2、99%以上同一の配列をクラスタリング。

dedupe.sh in=filtered.fq csf=stats_e26.txt outbest=best_e26.fq qin=33 usejni=t am=f ac=f fo c rnc=f mcs=3 k=27 mo=1420 ow cc pto nam=4 e=26 pattern=cluster_%.fq dot=graph.dot

usejni=f (jni) Do alignments in C code, which is faster, if an edit distance is allowed. This will require compiling the C code; details are in /jni/README.txt.
absorbmatch=t (am) Absorb exact matches of contigs.
absorbcontainment=t (ac) Absorb full containments of contigs.
findoverlap=f (fo) Find overlaps between contigs (containments and non-containments). Necessary for clustering.
renameclusters=f (rnc) Rename contigs to indicate which cluster they are in.
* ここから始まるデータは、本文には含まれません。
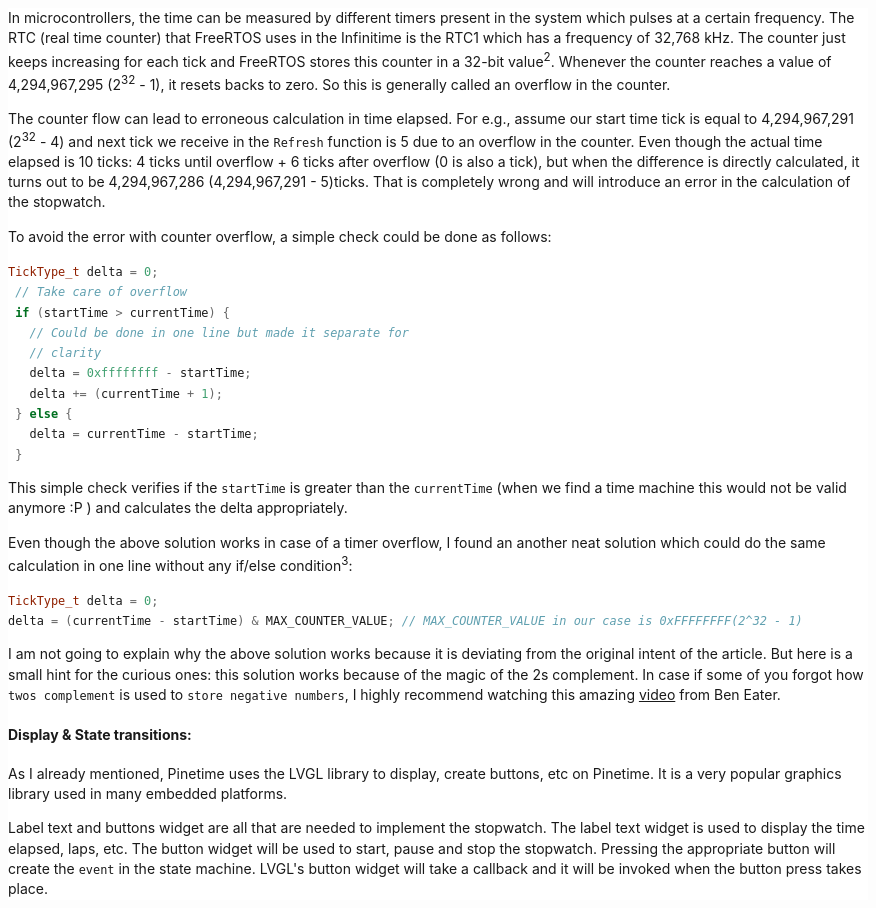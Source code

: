 In microcontrollers, the time can be measured by different timers present in the system which pulses at a certain frequency. The RTC (real time counter) that FreeRTOS uses in the Infinitime is the RTC1 which has a frequency of 32,768 kHz. The counter just keeps increasing for each tick and FreeRTOS stores this counter in a 32-bit value<sup>2</sup>. Whenever the counter reaches a value of 4,294,967,295 (2<sup>32</sup> - 1), it resets backs to zero. So this is generally called an overflow in the counter. 

The counter flow can lead to erroneous calculation in time elapsed. For e.g., assume our start time tick is equal to 4,294,967,291 (2<sup>32</sup> - 4) and next tick we receive in the `Refresh` function is 5 due to an overflow in the counter. Even though the actual time elapsed is 10 ticks: 4 ticks until overflow + 6 ticks after overflow (0 is also a tick), but when the difference is directly calculated, it turns out to be 4,294,967,286 (4,294,967,291 - 5)ticks. That is completely wrong and will introduce an error in the calculation of the stopwatch. 

To avoid the error with counter overflow, a simple check could be done as follows:
```cpp
TickType_t delta = 0;
 // Take care of overflow
 if (startTime > currentTime) {
   // Could be done in one line but made it separate for 
   // clarity
   delta = 0xffffffff - startTime;
   delta += (currentTime + 1);
 } else {
   delta = currentTime - startTime;
 }
```
This simple check verifies if the `startTime` is greater than the `currentTime` (when we find a time machine this would not be valid anymore :P ) and calculates the delta appropriately. 

Even though the above solution works in case of a timer overflow, I found an another neat solution which could do the same calculation in one line without any if/else condition<sup>3</sup>: 

```cpp
TickType_t delta = 0;
delta = (currentTime - startTime) & MAX_COUNTER_VALUE; // MAX_COUNTER_VALUE in our case is 0xFFFFFFFF(2^32 - 1)
```

I am not going to explain why the above solution works because it is deviating from the original intent of the article. But here is a small hint for the curious ones: this solution works because of the magic of the 2s complement. In case if some of you forgot how `twos complement` is used to `store negative numbers`, I highly recommend watching this amazing [video](https://www.youtube.com/watch?v=4qH4unVtJkE&vl=en) from Ben Eater. 

#### Display & State transitions:

As I already mentioned, Pinetime uses the LVGL library to display, create buttons, etc on Pinetime. It is a very popular graphics library used in many embedded platforms. 

Label text and buttons widget are all that are needed to implement the stopwatch. The label text widget is used to display the time elapsed, laps, etc. The button widget will be used to start, pause and stop the stopwatch. Pressing the appropriate button will create the `event` in the state machine. LVGL's button widget will take a callback and it will be invoked when the button press takes place.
ow=f (overwrite) Overwrites files that already exist.
cc=t (canonicizeclusters) Flip contigs so clusters have a single orientation.
pto=f (preventtransitiveoverlaps) Do not look for new edges between nodes in the same cluster.
minclustersize=1 (mcs) Do not output clusters smaller than this.
cluster=f (c) Group overlapping contigs into clusters.
numaffixmaps=1 (nam) Number of prefixes/suffixes to index per contig. Higher is more sensitive, if edits are allowed.
maxedits=0 (e) Allow up to this many edits (subs or indels). Higher is slower.